Why should requirements gathering be prevented after the scope of the system is defined?

Defining the scope of a system involves defining-

  • Product scope: “the collection of functional and nonfunctional requirements that will be included in the final system”
  • Project scope: the work that is to be completed, personnel involved, and the timelines

The SDLC firmly places “defining the scope” of the project as a successor to the “requirements gathering” stage.
If requirements are gathered after establishing the scope, it leads to “requirements creep”, which must be prevented, as-

  • This is a specific type of “scope creep” which indicates flaws and loopholes in the requirements-gathering phase.
    Getting the first step wrong gives the project a shaky foundation, and will lead to the development of an unstable product which is prone to errors and security faults
  • It is impossible to seamlessly integrate new requirements into a project once it is past the scope-defining stage.
    It leads to confusion, misinterpretation of priorities, and leads to a project which is not bound by any controls.
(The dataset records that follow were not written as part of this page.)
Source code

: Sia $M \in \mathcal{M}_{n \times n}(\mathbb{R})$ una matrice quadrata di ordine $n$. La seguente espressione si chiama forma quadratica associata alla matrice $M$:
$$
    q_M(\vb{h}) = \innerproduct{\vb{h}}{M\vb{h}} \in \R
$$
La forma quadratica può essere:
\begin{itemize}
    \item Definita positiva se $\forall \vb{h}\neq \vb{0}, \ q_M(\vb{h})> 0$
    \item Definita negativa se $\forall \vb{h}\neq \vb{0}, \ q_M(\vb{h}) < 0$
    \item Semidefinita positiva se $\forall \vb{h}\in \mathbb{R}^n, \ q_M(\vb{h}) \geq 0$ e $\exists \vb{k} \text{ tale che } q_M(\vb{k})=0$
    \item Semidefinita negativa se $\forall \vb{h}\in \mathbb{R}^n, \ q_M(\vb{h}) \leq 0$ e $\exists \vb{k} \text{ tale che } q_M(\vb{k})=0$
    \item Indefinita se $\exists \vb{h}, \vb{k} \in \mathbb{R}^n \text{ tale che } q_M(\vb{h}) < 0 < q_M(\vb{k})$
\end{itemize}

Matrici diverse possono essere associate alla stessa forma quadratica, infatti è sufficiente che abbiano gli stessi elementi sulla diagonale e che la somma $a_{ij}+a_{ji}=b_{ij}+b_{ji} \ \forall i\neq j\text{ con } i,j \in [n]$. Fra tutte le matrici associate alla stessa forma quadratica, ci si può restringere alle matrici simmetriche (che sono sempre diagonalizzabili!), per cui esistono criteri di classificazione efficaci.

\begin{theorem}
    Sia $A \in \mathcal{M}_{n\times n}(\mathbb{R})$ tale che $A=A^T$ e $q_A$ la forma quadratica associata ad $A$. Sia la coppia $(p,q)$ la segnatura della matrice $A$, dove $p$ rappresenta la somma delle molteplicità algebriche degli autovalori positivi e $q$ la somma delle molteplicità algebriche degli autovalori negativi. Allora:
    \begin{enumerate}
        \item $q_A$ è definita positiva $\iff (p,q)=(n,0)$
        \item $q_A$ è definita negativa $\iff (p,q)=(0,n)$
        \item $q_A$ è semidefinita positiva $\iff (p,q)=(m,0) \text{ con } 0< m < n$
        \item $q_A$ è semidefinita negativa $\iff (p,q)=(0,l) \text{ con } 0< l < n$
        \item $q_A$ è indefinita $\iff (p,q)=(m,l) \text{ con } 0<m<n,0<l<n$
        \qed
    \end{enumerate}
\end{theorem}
Security loopholes naturally creep into such software.
  • Changing the requirements leads to changing the scope.
    It a step back in the SDLC and can lead to recursive mini-loops of the SDLC – with no way out, and no end in sight.

The budget for resources and the timelines get completely messed up.
It creates frustration and stress for the personnel involved and is indicative of weak project management and leadership.

A secure and functional software is not an outcome of such an environment.